Couples are struggling to understand how the love they once shared has changed and they are now edging towards separation or divorce.
Many of these couples are unaware the love they had died because they didn’t know what to do to keep it alive.
Sadly many divorces happen because they think their love is dead when in reality it was simply dormant.
Relationships need feeding or love will die
Relationships need feeding and so many couples are not understanding how they are killing the very thing they want to keep.
Love can start to die in a marriage when one person starts to focus on themselves and their own needs, this can happen if
- the person is naturally self-absorbed
- the person is living in a needs deficit so they feel uncared for
- the person struggles to trust their partner – this could be for good reason or they suffer from trust issues.
- the person doesn’t know how to grow a relationship
Couples who are most successful have learned what their partner needs and are focused on making sure those needs are met.
Needs not being met can kill the love
Far too many people are giving to their partner what they themselves need, totally unaware their partners’ needs are going to be very different.
This is going to be frustrating for both people and can create emotional distance.
When both people take their focus off themselves and practice putting their focus on each other this can create a foundation of security without security needing to be their focus.
Many couples try to get their needs met in distorted ways – I’ll do this for you, if you do this for me. This trade of needs comes from a focus on the persons’ self-interest.
Love can’t grow from a focus on me. “Me” focused relationships will always suffer.
I give to you because it’s who I am, creates a significantly more powerful connection that would feel authentic.
It’s important to stress that when you are giving that you don’t lose who you are in the process.
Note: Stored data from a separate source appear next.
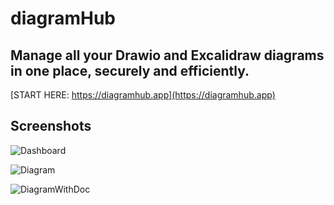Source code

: # diagramHub

## Manage all your Drawio and Excalidraw diagrams in one place, securely and efficiently.

[START HERE: https://diagramhub.app](https://diagramhub.app)

## Screenshots

![Dashboard](https://diagramhub.app/images/screen-home.png)

![Diagram](https://diagramhub.app/images/screen-diagram.png)

![DiagramWithDoc](https://diagramhub.app/images/screen-diagram-doc.png)
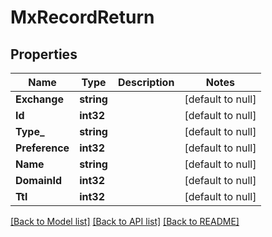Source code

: # MxRecordReturn

## Properties
Name | Type | Description | Notes
------------ | ------------- | ------------- | -------------
**Exchange** | **string** |  | [default to null]
**Id** | **int32** |  | [default to null]
**Type_** | **string** |  | [default to null]
**Preference** | **int32** |  | [default to null]
**Name** | **string** |  | [default to null]
**DomainId** | **int32** |  | [default to null]
**Ttl** | **int32** |  | [default to null]

[[Back to Model list]](../README.md#documentation-for-models) [[Back to API list]](../README.md#documentation-for-api-endpoints) [[Back to README]](../README.md)


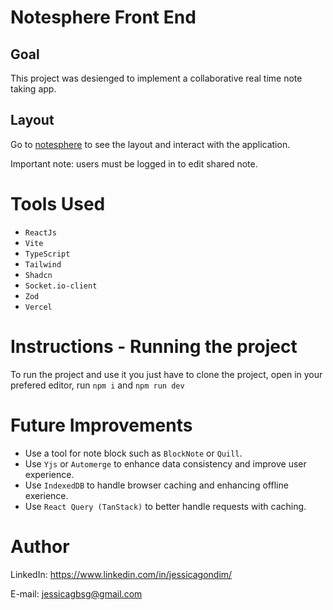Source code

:# Notesphere Front End
 
## Goal

This project was desienged to implement a collaborative real time note taking app.


## Layout

Go to [notesphere](https://fenotesphere.vercel.app/) to see the layout and interact with the application. 

Important note: users must be logged in to edit shared note.

# Tools Used

* ``ReactJs``
* ``Vite``
* ``TypeScript`` 
* ``Tailwind``
* ``Shadcn``
* ``Socket.io-client``
* ``Zod``
* ``Vercel``

# Instructions - Running the project

To run the project and use it you just have to clone the project, open in your prefered editor, run `npm i` and `npm run dev` 

# Future Improvements
- Use a tool for note block such as `BlockNote` or `Quill`.
- Use `Yjs` or `Automerge` to enhance data consistency and improve user experience.
- Use `IndexedDB` to handle browser caching and enhancing offline exerience.
- Use `React Query (TanStack)` to better handle requests with caching.

# Author
LinkedIn:
https://www.linkedin.com/in/jessicagondim/

E-mail:
jessicagbsg@gmail.com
Many people I see are people pleasers and they live with partners who are happy to take. This is a distortion and kills love.
Giving to your partner must connect you to who you are and who you want to be.
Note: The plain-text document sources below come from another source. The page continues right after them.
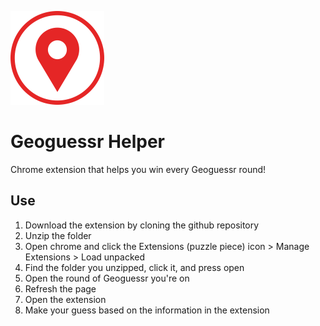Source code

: ![logo](https://github.com/SkiingIsFun123/Geoguessr-Helper/blob/main/logo.png)

# Geoguessr Helper

Chrome extension that helps you win every Geoguessr round!

## Use
   1. Download the extension by cloning the github repository
   2. Unzip the folder
   3. Open chrome and click the Extensions (puzzle piece) icon > Manage Extensions > Load unpacked
   4. Find the folder you unzipped, click it, and press open
   5. Open the round of Geoguessr you're on
   6. Refresh the page
   7. Open the extension
   8. Make your guess based on the information in the extension
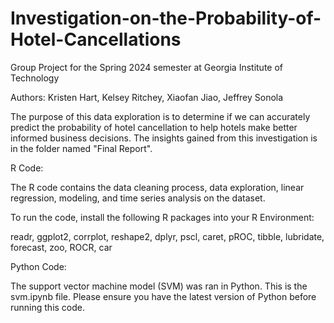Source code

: # Investigation-on-the-Probability-of-Hotel-Cancellations

Group Project for the Spring 2024 semester at Georgia Institute of Technology

Authors: Kristen Hart, Kelsey Ritchey, Xiaofan Jiao, Jeffrey Sonola

The purpose of this data exploration is to determine if we can accurately predict the probability of hotel cancellation to help hotels make better informed business decisions. The insights gained from this investigation is in the folder named "Final Report".

R Code:

The R code contains the data cleaning process, data exploration, linear regression, modeling, and time series analysis on the dataset. 

To run the code, install the following R packages into your R Environment:

readr, ggplot2, corrplot, reshape2, dplyr, pscl, caret, pROC, tibble, lubridate, forecast, zoo, ROCR, car

Python Code:

The support vector machine model (SVM) was ran in Python. This is the svm.ipynb file. Please ensure you have the latest version of Python before running this code.
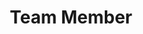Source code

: ---
title: Team Member
image: /images/team/shaileshphoto.jpg
twitterIcon: 'FaTwitter'
facebookIcon: 'FaFacebookF'
instagramIcon: 'FaInstagram'
linkedinIcon: 'FaDiscord'
memberName: Shailesh 
maslow: Shailesh Nagalingam is passionate about entrepreneurship and contributing to the betterment of the world. He enjoys traveling and spending time with his friends and family
designation: Chief Executive Officer
discordlink: https://discordapp.com/users/763930146495004702
---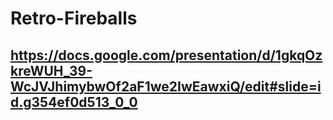 # Retro-Fireballs
## https://docs.google.com/presentation/d/1gkqOzkreWUH_39-WcJVJhimybwOf2aF1we2IwEawxiQ/edit#slide=id.g354ef0d513_0_0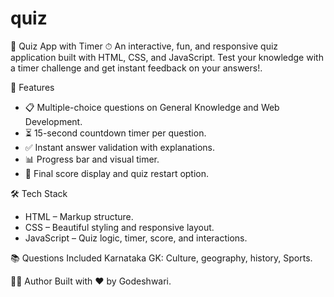 # quiz
🧠 Quiz App with Timer ⏱
An interactive, fun, and responsive quiz application built with HTML, CSS, and JavaScript. Test your knowledge with a timer challenge and get instant feedback on your answers!.

🎯 Features
* 📋 Multiple-choice questions on General Knowledge and Web Development.
* ⏳ 15-second countdown timer per question.
* ✅ Instant answer validation with explanations.
* 📊 Progress bar and visual timer.
* 🎉 Final score display and quiz restart option.

🛠 Tech Stack
* HTML – Markup structure.
* CSS – Beautiful styling and responsive layout.
* JavaScript – Quiz logic, timer, score, and interactions.

📚 Questions Included
Karnataka GK: Culture, geography, history, Sports.

🧑‍💻 Author
Built with ❤ by Godeshwari.
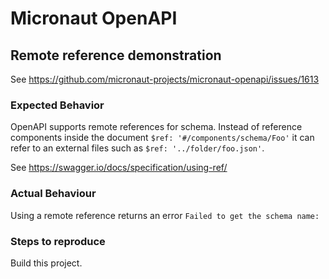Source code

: # Micronaut OpenAPI 

## Remote reference demonstration

See https://github.com/micronaut-projects/micronaut-openapi/issues/1613

### Expected Behavior
OpenAPI supports remote references for schema. 
Instead of reference components inside the document `$ref: '#/components/schema/Foo'` 
it can refer to an external files such as 
`$ref: '../folder/foo.json'`. 

See https://swagger.io/docs/specification/using-ref/

### Actual Behaviour
Using a remote reference returns an error `Failed to get the schema name:`

### Steps to reproduce

Build this project.

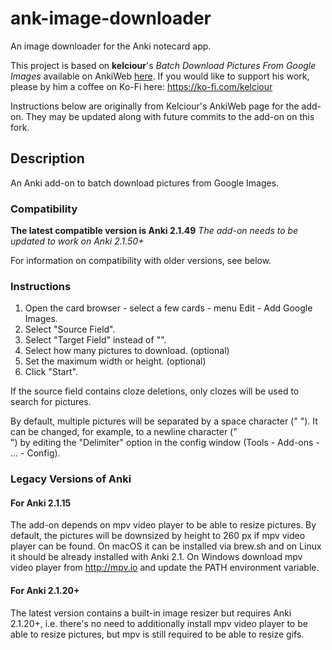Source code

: # ank-image-downloader
An image downloader for the Anki notecard app.

This project is based on **kelciour**'s *Batch Download Pictures From Google Images* available on AnkiWeb [here](https://ankiweb.net/shared/info/561924305). If you would like to support his work, please by him a coffee on Ko-Fi here: https://ko-fi.com/kelciour

Instructions below are originally from Kelciour's AnkiWeb page for the add-on. They may be updated along with future commits to the add-on on this fork.

## Description
An Anki add-on to batch download pictures from Google Images.

### Compatibility
**The latest compatible version is Anki 2.1.49**
*The add-on needs to be updated to work on Anki 2.1.50+*

For information on compatibility with older versions, see below.

### Instructions
1. Open the card browser - select a few cards - menu Edit - Add Google Images.
2. Select "Source Field".
3. Select "Target Field" instead of "<ignored>".
4. Select how many pictures to download. (optional)
5. Set the maximum width or height. (optional)
6. Click "Start".

If the source field contains cloze deletions, only clozes will be used to search for pictures.

By default, multiple pictures will be separated by a space character (" "). It can be changed, for example, to a newline character ("<br>") by editing the "Delimiter" option in the config window (Tools - Add-ons - ... - Config).

### Legacy Versions of Anki
#### For Anki 2.1.15
The add-on depends on mpv video player to be able to resize pictures. By default, the pictures will be downsized by height to 260 px if mpv video player can be found. On macOS it can be installed via brew.sh and on Linux it should be already installed with Anki 2.1. On Windows download mpv video player from http://mpv.io and update the PATH environment variable.

#### For Anki 2.1.20+
The latest version contains a built-in image resizer but requires Anki 2.1.20+, i.e. there's no need to additionally install mpv video player to be able to resize pictures, but mpv is still required to be able to resize gifs.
Communication problems can make love a struggle
When couples are happy especially in the early days they are not seeing their communication differences. When stress hits their differences become significant.
Unfortunately, these misunderstood differences actually cause more stress as the couples struggle to make sense of their conflict.
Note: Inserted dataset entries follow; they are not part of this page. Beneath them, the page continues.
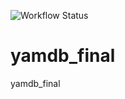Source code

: ![Workflow Status](https://github.com/matrosov85/yamdb_final/actions/workflows/yamdb_workflow.yml/badge.svg)


# yamdb_final
yamdb_final

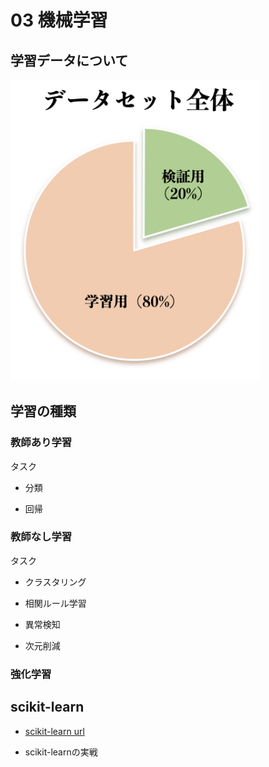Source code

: # 03 機械学習

## 学習データについて

<img src="assets/03-01-data.png" alt="データセットの分け方" width="400">

## 学習の種類


### 教師あり学習

タスク

* 分類

* 回帰


### 教師なし学習

タスク

* クラスタリング

* 相関ルール学習

* 異常検知

* 次元削減




### 強化学習

## scikit-learn

* [scikit-learn url](https://scikit-learn.org/stable/)

* scikit-learnの実戦

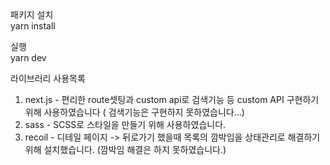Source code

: 패키지 설치  
yarn install  

실행  
yarn dev
  
라이브러리 사용목록  
1. next.js - 편리한 route셋팅과 custom api로 검색기능 등 custom API 구현하기 위해 사용하였습니다 ( 검색기능은 구현하지 못하였습니다...)
2. sass - SCSS로 스타일을 만들기 위해 사용하였습니다.
3. recoil - 디테일 페이지 -> 뒤로가기 했을때 목록의 깜박임을 상태관리로 해결하기 위해 설치했습니다. (깜박임 해결은 하지 못하였습니다.)
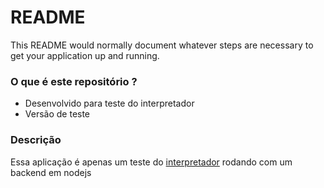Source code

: # README #

This README would normally document whatever steps are necessary to get your application up and running.

### O que é este repositório ? ###

* Desenvolvido para teste do interpretador
* Versão de teste


### Descrição ###

Essa aplicação é apenas um teste do [interpretador](https://bitbucket.org/prefeituradev/interpretador) rodando com um backend em nodejs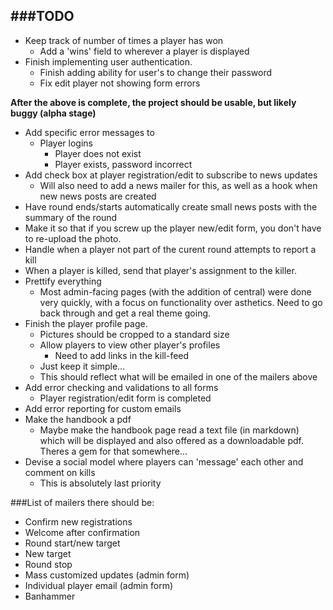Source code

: ###TODO
------------------
- Keep track of number of times a player has won
  - Add a 'wins' field to wherever a player is displayed
- Finish implementing user authentication.
  - Finish adding ability for user's to change their password
  - Fix edit player not showing form errors

**After the above is complete, the project should be usable, but likely buggy (alpha stage)**
- Add specific error messages to
  - Player logins
    - Player does not exist
    - Player exists, password incorrect
- Add check box at player registration/edit to subscribe to news updates
  - Will also need to add a news mailer for this, as well as a hook when new news posts are created
- Have round ends/starts automatically create small news posts with the summary of the round
- Make it so that if you screw up the player new/edit form, you don't have to re-upload the photo.
- Handle when a player not part of the curent round attempts to report a kill
- When a player is killed, send that player's assignment to the killer.
- Prettify everything
  - Most admin-facing pages (with the addition of central) were done very quickly, with a focus on functionality over asthetics. Need to go back through and get a real theme going.
- Finish the player profile page.
  - Pictures should be cropped to a standard size
  - Allow players to view other player's profiles
    - Need to add links in the kill-feed
  - Just keep it simple...
  - This should reflect what will be emailed in one of the mailers above
- Add error checking and validations to all forms
  - Player registration/edit form is completed
- Add error reporting for custom emails
- Make the handbook a pdf
  - Maybe make the handbook page read a text file (in markdown) which will be displayed and also offered as a downloadable pdf. Theres a gem for that somewhere...
- Devise a social model where players can 'message' each other and comment on kills
  - This is absolutely last priority

###List of mailers there should be:
- Confirm new registrations
- Welcome after confirmation
- Round start/new target
- New target
- Round stop
- Mass customized updates (admin form)
- Individual player email (admin form)
- Banhammer

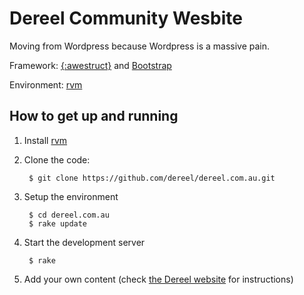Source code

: # Dereel Community Wesbite

Moving from Wordpress because Wordpress is a massive pain.

Framework: [{:awestruct}](http://awestruct.org) and [Bootstrap](http://twitter.github.io/bootstrap/)

Environment: [rvm](http://rvm.io)

## How to get up and running

1. Install [rvm](http://rvm.io)

2. Clone the code:

        $ git clone https://github.com/dereel/dereel.com.au.git

3. Setup the environment

        $ cd dereel.com.au
        $ rake update
        
4. Start the development server

        $ rake

5. Add your own content (check [the Dereel website](http://dereel.com.au/source-code/) for instructions)
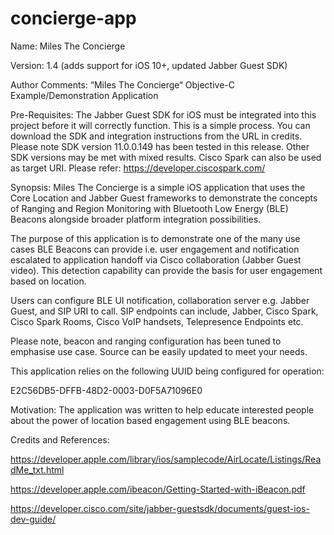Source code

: # concierge-app
Name: Miles The Concierge

Version: 1.4 (adds support for iOS 10+, updated Jabber Guest SDK)

Author Comments: “Miles The Concierge“ Objective-C Example/Demonstration Application

Pre-Requisites: The Jabber Guest SDK for iOS must be integrated into this project before it will correctly function. This is a simple process. You can download the SDK and integration instructions from the URL in credits. Please note SDK version 11.0.0.149 has been tested in this release. Other SDK versions may be met with mixed results. Cisco Spark can also be used as target URI. Please refer: https://developer.ciscospark.com/

Synopsis: Miles The Concierge is a simple iOS application that uses the Core Location and Jabber Guest frameworks to demonstrate the concepts of Ranging and Region Monitoring with Bluetooth Low Energy (BLE) Beacons alongside broader platform integration possibilities. 

The purpose of this application is to demonstrate one of the many use cases BLE Beacons can provide i.e. user engagement and notification escalated to application handoff via Cisco collaboration (Jabber Guest video). This detection capability can provide the basis for user engagement based on location.

Users can configure BLE UI notification, collaboration server e.g. Jabber Guest, and SIP URI to call. SIP endpoints can include, Jabber, Cisco Spark, Cisco Spark Rooms, Cisco VoIP handsets, Telepresence Endpoints etc.

Please note, beacon and ranging configuration has been tuned to emphasise use case. Source can be easily updated to meet your needs. 

This application relies on the following UUID being configured for operation:

E2C56DB5-DFFB-48D2-0003-D0F5A71096E0

Motivation: The application was written to help educate interested people about the power of location based engagement using BLE beacons.

Credits and References:

https://developer.apple.com/library/ios/samplecode/AirLocate/Listings/ReadMe_txt.html

https://developer.apple.com/ibeacon/Getting-Started-with-iBeacon.pdf

https://developer.cisco.com/site/jabber-guestsdk/documents/guest-ios-dev-guide/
If we look at a very basic example; some men are trying to fix the problems that women don’t need fixing. All she needs is someone to connect to and talk to and he keeps trying to shut the conversation down and move on.
Many women with this problem feel he doesn’t care and the men are frustrated she’s not happy he tried to help her.
Not being able to connect with each other is another factor that kills love as they are always on different pages.
I spend a significant amount of time training couples how to speak and listen to what their partner is really saying.
A generalisation is men are not naturally good at translating what women are trying to say and women are convinced they are being crystal clear. This is a recipe for disaster because in her mind he doesn’t care and this will lead her to switch off love.
She can also try to look for a deeper meaning to his words when in reality what he says is probably all he means.
Again every couple is different but if you’re not getting through to each other there will be a comprehension problem that will create a disconnect.
Self-protection kills love
Many people are trying to avoid vulnerability, in western society we are taught vulnerability is a bad thing. Unfortunately, vulnerability is a critical key ingredient in keeping couples love alive.
Someone who won’t be vulnerable is protecting themselves. Self-protection in relationships kills love.
The key to being vulnerable is being able to positively influence the relationship no matter how good or bad things become.
This takes a real understanding of your partner, how they think and what they really need.
Many people in long-term relationships will say they have love for each other, but what they struggled to keep alive is their ability to be “in love” with each other.
If you don’t know what you are doing you can without knowing, kill your love and connection.
Keeping a relationship loving and passionate is a skill that so many couples lack. Sadly through social conditioning, they expect their passion for each other to dwindle and when it does they don’t worry.
Loss of passion is just one sign their love is being challenged.
As the years pass at least one person in a couple is swopping their need for passion with a need for security and it’s killing their love for each other without them knowing.
The key to a successful marriage is becoming conscious of how to successfully keep your connection alive and you can both only do this through understanding.
That understanding isn’t natural for men or women so has to be learnt.